* _EXERCISE REQUIREMENTS_:
What you return should match the records below exactly.

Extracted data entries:
··········

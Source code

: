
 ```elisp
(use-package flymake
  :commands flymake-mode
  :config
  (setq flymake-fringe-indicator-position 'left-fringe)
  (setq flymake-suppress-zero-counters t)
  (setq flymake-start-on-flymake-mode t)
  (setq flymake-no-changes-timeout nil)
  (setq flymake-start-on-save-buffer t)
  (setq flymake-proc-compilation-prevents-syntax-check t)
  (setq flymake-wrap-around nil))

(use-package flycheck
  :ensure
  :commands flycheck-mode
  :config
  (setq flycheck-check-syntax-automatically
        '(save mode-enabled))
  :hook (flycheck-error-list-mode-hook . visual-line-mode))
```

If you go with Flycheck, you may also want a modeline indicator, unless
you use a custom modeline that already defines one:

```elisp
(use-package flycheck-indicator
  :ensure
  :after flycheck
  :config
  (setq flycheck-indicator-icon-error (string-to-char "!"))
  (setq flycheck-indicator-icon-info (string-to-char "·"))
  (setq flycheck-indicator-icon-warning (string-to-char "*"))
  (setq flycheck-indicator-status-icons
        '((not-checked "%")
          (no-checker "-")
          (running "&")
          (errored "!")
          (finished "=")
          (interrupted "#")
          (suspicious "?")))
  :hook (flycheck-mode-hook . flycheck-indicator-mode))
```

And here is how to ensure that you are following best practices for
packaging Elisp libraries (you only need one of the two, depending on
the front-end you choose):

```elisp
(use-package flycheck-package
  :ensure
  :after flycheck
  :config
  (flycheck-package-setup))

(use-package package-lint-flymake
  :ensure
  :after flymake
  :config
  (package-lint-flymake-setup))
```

··········

* _YOUR RESPONSE_:
Source code

:
 ```elisp
(use-package flymake
  :commands flymake-mode
  :config
  (setq flymake-fringe-indicator-position 'left-fringe)
  (setq flymake-suppress-zero-counters t)
  (setq flymake-start-on-flymake-mode t)
  (setq flymake-no-changes-timeout nil)
  (setq flymake-start-on-save-buffer t)
  (setq flymake-proc-compilation-prevents-syntax-check t)
  (setq flymake-wrap-around nil))

(use-package flycheck
  :ensure
  :commands flycheck-mode
  :config
  (setq flycheck-check-syntax-automatically
        '(save mode-enabled))
  :hook (flycheck-error-list-mode-hook . visual-line-mode))
```

If you go with Flycheck, you may also want a modeline indicator, unless
you use a custom modeline that already defines one:

```elisp
(use-package flycheck-indicator
  :ensure
  :after flycheck
  :config
  (setq flycheck-indicator-icon-error (string-to-char "!"))
  (setq flycheck-indicator-icon-info (string-to-char "·"))
  (setq flycheck-indicator-icon-warning (string-to-char "*"))
  (setq flycheck-indicator-status-icons
        '((not-checked "%")
          (no-checker "-")
          (running "&")
          (errored "!")
          (finished "=")
          (interrupted "#")
          (suspicious "?")))
  :hook (flycheck-mode-hook . flycheck-indicator-mode))
```

And here is how to ensure that you are following best practices for
packaging Elisp libraries (you only need one of the two, depending on
the front-end you choose):

```elisp
(use-package flycheck-package
  :ensure
  :after flycheck
  :config
  (flycheck-package-setup))

(use-package package-lint-flymake
  :ensure
  :after flymake
  :config
  (package-lint-flymake-setup))
```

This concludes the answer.